> [EXERCISE DETAILS]: Each line with the word "root" must appear in the answer, copied from the records.

> [SOURCE DATA]:

□ □ □

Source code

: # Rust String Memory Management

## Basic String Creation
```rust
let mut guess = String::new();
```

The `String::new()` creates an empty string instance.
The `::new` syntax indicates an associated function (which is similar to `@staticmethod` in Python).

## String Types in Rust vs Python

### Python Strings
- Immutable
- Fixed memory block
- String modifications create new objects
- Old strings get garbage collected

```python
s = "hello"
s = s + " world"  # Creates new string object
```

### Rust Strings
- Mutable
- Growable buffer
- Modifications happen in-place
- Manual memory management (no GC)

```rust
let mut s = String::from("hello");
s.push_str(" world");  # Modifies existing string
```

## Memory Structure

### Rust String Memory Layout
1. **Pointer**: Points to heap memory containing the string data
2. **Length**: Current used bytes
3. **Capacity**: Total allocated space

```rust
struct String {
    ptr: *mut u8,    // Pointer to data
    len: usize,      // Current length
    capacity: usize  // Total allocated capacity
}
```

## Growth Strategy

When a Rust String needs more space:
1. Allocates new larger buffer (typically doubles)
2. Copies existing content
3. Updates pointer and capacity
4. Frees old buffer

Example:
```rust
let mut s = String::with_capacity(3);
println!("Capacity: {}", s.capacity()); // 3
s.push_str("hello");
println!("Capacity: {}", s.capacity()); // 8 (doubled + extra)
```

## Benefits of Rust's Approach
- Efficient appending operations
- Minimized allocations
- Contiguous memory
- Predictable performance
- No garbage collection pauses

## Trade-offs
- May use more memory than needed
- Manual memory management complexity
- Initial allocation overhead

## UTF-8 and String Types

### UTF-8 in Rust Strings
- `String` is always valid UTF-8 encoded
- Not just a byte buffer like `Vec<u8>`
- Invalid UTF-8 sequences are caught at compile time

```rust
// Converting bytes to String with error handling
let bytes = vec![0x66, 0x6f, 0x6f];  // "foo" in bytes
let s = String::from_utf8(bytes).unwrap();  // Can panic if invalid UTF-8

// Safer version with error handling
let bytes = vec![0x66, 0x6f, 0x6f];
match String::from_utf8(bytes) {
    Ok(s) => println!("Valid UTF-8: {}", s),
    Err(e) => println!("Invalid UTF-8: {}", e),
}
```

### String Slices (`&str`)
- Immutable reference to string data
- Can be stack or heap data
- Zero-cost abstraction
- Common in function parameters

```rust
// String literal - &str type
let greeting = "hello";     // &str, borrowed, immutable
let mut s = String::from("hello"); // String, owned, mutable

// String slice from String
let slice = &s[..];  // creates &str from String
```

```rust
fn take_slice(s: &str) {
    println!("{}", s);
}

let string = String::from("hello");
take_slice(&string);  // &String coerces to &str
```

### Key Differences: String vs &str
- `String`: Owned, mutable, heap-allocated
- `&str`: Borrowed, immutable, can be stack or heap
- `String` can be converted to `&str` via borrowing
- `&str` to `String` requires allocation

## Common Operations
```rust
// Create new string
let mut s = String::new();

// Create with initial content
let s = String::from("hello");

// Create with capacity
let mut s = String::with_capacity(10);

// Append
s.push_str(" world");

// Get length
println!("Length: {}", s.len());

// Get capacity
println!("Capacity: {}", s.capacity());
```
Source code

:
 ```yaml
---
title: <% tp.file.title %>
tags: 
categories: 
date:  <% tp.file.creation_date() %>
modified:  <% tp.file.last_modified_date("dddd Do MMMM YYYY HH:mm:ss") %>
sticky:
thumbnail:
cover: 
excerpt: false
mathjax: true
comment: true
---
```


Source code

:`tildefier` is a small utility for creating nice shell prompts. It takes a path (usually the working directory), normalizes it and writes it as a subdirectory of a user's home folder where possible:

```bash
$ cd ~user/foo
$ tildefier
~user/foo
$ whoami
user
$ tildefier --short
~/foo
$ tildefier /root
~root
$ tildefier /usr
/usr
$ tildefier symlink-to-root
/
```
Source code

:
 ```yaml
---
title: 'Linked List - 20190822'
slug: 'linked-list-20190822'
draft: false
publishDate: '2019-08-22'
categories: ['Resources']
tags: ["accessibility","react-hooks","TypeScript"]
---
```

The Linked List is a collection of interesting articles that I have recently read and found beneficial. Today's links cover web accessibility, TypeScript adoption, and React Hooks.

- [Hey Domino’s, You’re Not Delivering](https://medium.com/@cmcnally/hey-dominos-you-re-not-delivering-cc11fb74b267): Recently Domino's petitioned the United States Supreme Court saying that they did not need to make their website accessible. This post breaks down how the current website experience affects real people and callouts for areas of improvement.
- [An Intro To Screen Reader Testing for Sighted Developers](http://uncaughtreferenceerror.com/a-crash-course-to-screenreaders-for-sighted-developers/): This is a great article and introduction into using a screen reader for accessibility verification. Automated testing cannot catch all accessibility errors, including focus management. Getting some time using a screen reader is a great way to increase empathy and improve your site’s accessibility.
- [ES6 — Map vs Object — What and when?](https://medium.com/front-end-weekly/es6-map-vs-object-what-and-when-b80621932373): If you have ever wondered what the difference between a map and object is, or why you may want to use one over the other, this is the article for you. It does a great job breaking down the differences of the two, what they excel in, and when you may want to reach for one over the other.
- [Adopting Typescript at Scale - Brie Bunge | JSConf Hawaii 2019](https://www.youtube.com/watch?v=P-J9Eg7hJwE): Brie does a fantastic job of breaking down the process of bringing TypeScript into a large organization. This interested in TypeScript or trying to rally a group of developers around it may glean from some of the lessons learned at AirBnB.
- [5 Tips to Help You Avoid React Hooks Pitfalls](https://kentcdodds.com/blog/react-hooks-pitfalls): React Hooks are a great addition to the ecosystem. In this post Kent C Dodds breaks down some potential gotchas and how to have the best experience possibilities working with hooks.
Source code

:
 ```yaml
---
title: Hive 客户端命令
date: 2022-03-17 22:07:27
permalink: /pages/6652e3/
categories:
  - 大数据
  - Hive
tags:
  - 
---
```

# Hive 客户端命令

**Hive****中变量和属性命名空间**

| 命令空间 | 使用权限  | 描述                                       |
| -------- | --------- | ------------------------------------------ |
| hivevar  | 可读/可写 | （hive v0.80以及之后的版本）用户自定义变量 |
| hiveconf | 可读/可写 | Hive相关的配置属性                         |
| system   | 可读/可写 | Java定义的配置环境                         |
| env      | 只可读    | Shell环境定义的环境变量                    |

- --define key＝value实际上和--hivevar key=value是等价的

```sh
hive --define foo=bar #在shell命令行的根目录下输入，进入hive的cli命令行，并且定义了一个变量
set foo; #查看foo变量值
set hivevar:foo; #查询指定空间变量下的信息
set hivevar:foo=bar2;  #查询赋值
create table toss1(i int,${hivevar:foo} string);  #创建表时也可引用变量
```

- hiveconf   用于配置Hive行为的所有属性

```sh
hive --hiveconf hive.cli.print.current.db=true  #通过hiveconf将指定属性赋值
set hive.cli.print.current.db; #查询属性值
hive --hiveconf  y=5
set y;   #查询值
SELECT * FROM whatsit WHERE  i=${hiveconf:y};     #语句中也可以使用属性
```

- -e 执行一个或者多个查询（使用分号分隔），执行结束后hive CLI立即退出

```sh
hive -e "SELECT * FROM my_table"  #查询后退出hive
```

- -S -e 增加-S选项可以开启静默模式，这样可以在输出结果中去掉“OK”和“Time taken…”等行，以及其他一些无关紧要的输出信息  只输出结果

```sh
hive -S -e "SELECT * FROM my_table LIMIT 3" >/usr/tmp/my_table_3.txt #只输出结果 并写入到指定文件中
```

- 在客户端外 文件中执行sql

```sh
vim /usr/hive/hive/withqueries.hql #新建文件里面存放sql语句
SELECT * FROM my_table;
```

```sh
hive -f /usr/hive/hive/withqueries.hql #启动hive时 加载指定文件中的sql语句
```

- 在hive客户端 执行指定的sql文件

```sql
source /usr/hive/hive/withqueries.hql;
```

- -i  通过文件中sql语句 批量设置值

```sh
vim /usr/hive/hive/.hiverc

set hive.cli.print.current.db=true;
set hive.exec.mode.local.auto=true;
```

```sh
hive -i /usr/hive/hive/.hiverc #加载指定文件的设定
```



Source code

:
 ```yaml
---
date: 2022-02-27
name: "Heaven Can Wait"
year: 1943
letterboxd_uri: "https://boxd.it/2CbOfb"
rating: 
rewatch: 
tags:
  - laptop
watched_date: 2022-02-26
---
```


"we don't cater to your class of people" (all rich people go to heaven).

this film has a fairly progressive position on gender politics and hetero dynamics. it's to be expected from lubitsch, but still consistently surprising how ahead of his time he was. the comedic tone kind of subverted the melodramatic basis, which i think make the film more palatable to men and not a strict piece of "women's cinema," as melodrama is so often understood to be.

□ □ □

> [SOLVED PROBLEM]:
$ tildefier /root
~root
$ tildefier symlink-to-root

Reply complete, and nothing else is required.